What to produce >> Give every line below again, exactly.

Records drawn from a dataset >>
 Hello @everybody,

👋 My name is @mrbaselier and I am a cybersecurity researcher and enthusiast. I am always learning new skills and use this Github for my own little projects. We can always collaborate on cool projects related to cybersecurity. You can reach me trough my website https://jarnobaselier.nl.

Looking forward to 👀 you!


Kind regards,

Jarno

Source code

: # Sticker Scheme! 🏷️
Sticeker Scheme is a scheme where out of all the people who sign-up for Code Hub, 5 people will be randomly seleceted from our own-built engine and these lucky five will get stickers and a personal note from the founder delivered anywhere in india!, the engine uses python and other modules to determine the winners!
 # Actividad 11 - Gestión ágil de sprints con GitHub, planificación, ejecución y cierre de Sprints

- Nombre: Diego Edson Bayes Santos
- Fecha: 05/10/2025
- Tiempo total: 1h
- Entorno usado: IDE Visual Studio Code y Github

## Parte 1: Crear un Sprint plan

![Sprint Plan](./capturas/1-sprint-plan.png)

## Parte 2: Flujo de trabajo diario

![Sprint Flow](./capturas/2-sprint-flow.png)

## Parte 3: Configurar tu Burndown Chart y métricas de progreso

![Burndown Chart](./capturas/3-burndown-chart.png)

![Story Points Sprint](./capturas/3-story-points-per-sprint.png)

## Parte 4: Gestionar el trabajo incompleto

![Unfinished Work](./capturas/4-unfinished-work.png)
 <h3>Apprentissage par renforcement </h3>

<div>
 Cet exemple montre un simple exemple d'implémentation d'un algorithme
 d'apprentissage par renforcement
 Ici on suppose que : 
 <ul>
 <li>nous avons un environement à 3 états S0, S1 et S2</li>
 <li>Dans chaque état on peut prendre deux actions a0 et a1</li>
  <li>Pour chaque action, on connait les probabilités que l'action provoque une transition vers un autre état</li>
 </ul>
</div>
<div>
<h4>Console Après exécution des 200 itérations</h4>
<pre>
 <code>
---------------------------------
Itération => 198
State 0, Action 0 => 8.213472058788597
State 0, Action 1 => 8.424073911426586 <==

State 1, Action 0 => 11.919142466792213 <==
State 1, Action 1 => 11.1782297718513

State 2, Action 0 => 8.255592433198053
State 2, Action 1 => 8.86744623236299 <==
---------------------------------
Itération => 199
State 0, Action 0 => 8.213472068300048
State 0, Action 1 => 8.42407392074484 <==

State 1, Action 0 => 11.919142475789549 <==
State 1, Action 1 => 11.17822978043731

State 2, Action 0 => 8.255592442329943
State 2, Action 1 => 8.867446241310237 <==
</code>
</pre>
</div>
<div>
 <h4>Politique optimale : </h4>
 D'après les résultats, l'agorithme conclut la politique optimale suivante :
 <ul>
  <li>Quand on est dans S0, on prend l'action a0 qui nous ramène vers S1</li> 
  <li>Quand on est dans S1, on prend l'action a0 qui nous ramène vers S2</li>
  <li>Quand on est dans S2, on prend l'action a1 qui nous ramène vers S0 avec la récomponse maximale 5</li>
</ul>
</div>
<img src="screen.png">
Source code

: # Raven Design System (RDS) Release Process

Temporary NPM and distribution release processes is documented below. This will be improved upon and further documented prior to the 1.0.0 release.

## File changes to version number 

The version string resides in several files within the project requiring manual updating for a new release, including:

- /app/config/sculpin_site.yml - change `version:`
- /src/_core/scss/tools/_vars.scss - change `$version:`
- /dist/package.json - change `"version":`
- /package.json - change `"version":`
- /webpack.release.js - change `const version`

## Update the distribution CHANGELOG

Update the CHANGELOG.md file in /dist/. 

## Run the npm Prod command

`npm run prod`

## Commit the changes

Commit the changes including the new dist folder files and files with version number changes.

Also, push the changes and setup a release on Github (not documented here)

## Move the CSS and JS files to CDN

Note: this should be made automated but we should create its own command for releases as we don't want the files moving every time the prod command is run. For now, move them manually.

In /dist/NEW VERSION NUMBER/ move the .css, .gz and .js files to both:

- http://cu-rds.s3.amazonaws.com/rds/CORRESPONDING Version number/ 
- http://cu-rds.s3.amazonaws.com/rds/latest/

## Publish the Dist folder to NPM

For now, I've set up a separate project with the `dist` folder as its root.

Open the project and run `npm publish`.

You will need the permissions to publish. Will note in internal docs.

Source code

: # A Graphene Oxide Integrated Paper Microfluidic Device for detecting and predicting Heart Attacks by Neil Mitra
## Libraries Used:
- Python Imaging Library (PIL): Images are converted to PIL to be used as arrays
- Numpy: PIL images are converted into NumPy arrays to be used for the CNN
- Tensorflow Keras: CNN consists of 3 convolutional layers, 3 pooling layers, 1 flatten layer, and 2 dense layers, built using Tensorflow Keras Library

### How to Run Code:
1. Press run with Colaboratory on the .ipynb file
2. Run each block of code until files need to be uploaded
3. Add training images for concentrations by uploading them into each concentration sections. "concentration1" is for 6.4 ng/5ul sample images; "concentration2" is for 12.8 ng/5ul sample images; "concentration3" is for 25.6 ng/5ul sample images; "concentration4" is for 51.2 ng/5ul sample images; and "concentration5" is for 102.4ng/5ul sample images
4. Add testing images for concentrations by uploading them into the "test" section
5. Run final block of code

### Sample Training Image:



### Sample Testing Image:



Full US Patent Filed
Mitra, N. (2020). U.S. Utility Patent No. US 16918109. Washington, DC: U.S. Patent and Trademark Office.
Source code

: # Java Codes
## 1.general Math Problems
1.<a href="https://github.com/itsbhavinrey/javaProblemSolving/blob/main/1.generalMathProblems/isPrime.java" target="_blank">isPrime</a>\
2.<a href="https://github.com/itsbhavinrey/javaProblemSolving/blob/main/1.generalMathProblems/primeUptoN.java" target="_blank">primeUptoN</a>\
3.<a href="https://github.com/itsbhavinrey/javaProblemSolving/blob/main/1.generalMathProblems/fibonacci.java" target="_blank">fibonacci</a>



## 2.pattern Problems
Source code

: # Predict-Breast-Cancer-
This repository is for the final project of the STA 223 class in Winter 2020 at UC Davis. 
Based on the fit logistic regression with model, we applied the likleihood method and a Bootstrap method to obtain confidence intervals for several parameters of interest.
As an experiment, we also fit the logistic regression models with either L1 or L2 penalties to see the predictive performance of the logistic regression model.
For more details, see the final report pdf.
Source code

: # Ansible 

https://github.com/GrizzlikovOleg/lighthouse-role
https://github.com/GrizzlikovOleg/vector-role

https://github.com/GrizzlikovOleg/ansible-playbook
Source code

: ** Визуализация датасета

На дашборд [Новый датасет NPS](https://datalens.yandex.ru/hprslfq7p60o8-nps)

The answer >>
 Hello @everybody,

👋 My name is @mrbaselier and I am a cybersecurity researcher and enthusiast. I am always learning new skills and use this Github for my own little projects. We can always collaborate on cool projects related to cybersecurity. You can reach me trough my website https://jarnobaselier.nl.

Looking forward to 👀 you!


Kind regards,

Jarno

Source code

: # Sticker Scheme! 🏷️
Sticeker Scheme is a scheme where out of all the people who sign-up for Code Hub, 5 people will be randomly seleceted from our own-built engine and these lucky five will get stickers and a personal note from the founder delivered anywhere in india!, the engine uses python and other modules to determine the winners!
 # Actividad 11 - Gestión ágil de sprints con GitHub, planificación, ejecución y cierre de Sprints

- Nombre: Diego Edson Bayes Santos
- Fecha: 05/10/2025
- Tiempo total: 1h
- Entorno usado: IDE Visual Studio Code y Github

## Parte 1: Crear un Sprint plan

![Sprint Plan](./capturas/1-sprint-plan.png)

## Parte 2: Flujo de trabajo diario

![Sprint Flow](./capturas/2-sprint-flow.png)

## Parte 3: Configurar tu Burndown Chart y métricas de progreso

![Burndown Chart](./capturas/3-burndown-chart.png)

![Story Points Sprint](./capturas/3-story-points-per-sprint.png)

## Parte 4: Gestionar el trabajo incompleto

![Unfinished Work](./capturas/4-unfinished-work.png)
 <h3>Apprentissage par renforcement </h3>

<div>
 Cet exemple montre un simple exemple d'implémentation d'un algorithme
 d'apprentissage par renforcement
 Ici on suppose que : 
 <ul>
 <li>nous avons un environement à 3 états S0, S1 et S2</li>
 <li>Dans chaque état on peut prendre deux actions a0 et a1</li>
  <li>Pour chaque action, on connait les probabilités que l'action provoque une transition vers un autre état</li>
 </ul>
</div>
<div>
<h4>Console Après exécution des 200 itérations</h4>
<pre>
 <code>
---------------------------------
Itération => 198
State 0, Action 0 => 8.213472058788597
State 0, Action 1 => 8.424073911426586 <==

State 1, Action 0 => 11.919142466792213 <==
State 1, Action 1 => 11.1782297718513

State 2, Action 0 => 8.255592433198053
State 2, Action 1 => 8.86744623236299 <==
---------------------------------
Itération => 199
State 0, Action 0 => 8.213472068300048
State 0, Action 1 => 8.42407392074484 <==

State 1, Action 0 => 11.919142475789549 <==
State 1, Action 1 => 11.17822978043731

State 2, Action 0 => 8.255592442329943
State 2, Action 1 => 8.867446241310237 <==
</code>
</pre>
</div>
<div>
 <h4>Politique optimale : </h4>
 D'après les résultats, l'agorithme conclut la politique optimale suivante :
 <ul>
  <li>Quand on est dans S0, on prend l'action a0 qui nous ramène vers S1</li> 
  <li>Quand on est dans S1, on prend l'action a0 qui nous ramène vers S2</li>
  <li>Quand on est dans S2, on prend l'action a1 qui nous ramène vers S0 avec la récomponse maximale 5</li>
</ul>
</div>
<img src="screen.png">
Source code

: # Raven Design System (RDS) Release Process

Temporary NPM and distribution release processes is documented below. This will be improved upon and further documented prior to the 1.0.0 release.

## File changes to version number 

The version string resides in several files within the project requiring manual updating for a new release, including:

- /app/config/sculpin_site.yml - change `version:`
- /src/_core/scss/tools/_vars.scss - change `$version:`
- /dist/package.json - change `"version":`
- /package.json - change `"version":`
- /webpack.release.js - change `const version`

## Update the distribution CHANGELOG

Update the CHANGELOG.md file in /dist/. 

## Run the npm Prod command

`npm run prod`

## Commit the changes

Commit the changes including the new dist folder files and files with version number changes.

Also, push the changes and setup a release on Github (not documented here)

## Move the CSS and JS files to CDN

Note: this should be made automated but we should create its own command for releases as we don't want the files moving every time the prod command is run. For now, move them manually.

In /dist/NEW VERSION NUMBER/ move the .css, .gz and .js files to both:

- http://cu-rds.s3.amazonaws.com/rds/CORRESPONDING Version number/ 
- http://cu-rds.s3.amazonaws.com/rds/latest/

## Publish the Dist folder to NPM

For now, I've set up a separate project with the `dist` folder as its root.

Open the project and run `npm publish`.

You will need the permissions to publish. Will note in internal docs.

Source code

: # A Graphene Oxide Integrated Paper Microfluidic Device for detecting and predicting Heart Attacks by Neil Mitra
## Libraries Used:
- Python Imaging Library (PIL): Images are converted to PIL to be used as arrays
- Numpy: PIL images are converted into NumPy arrays to be used for the CNN
- Tensorflow Keras: CNN consists of 3 convolutional layers, 3 pooling layers, 1 flatten layer, and 2 dense layers, built using Tensorflow Keras Library

### How to Run Code:
1. Press run with Colaboratory on the .ipynb file
2. Run each block of code until files need to be uploaded
3. Add training images for concentrations by uploading them into each concentration sections. "concentration1" is for 6.4 ng/5ul sample images; "concentration2" is for 12.8 ng/5ul sample images; "concentration3" is for 25.6 ng/5ul sample images; "concentration4" is for 51.2 ng/5ul sample images; and "concentration5" is for 102.4ng/5ul sample images
4. Add testing images for concentrations by uploading them into the "test" section
5. Run final block of code

### Sample Training Image:



### Sample Testing Image:



Full US Patent Filed
Mitra, N. (2020). U.S. Utility Patent No. US 16918109. Washington, DC: U.S. Patent and Trademark Office.
Source code

: # Java Codes
## 1.general Math Problems
1.<a href="https://github.com/itsbhavinrey/javaProblemSolving/blob/main/1.generalMathProblems/isPrime.java" target="_blank">isPrime</a>\
2.<a href="https://github.com/itsbhavinrey/javaProblemSolving/blob/main/1.generalMathProblems/primeUptoN.java" target="_blank">primeUptoN</a>\
3.<a href="https://github.com/itsbhavinrey/javaProblemSolving/blob/main/1.generalMathProblems/fibonacci.java" target="_blank">fibonacci</a>



## 2.pattern Problems
Source code

: # Predict-Breast-Cancer-
This repository is for the final project of the STA 223 class in Winter 2020 at UC Davis. 
Based on the fit logistic regression with model, we applied the likleihood method and a Bootstrap method to obtain confidence intervals for several parameters of interest.
As an experiment, we also fit the logistic regression models with either L1 or L2 penalties to see the predictive performance of the logistic regression model.
For more details, see the final report pdf.
Source code

: # Ansible 

https://github.com/GrizzlikovOleg/lighthouse-role
https://github.com/GrizzlikovOleg/vector-role

https://github.com/GrizzlikovOleg/ansible-playbook
Source code

: ** Визуализация датасета

На дашборд [Новый датасет NPS](https://datalens.yandex.ru/hprslfq7p60o8-nps)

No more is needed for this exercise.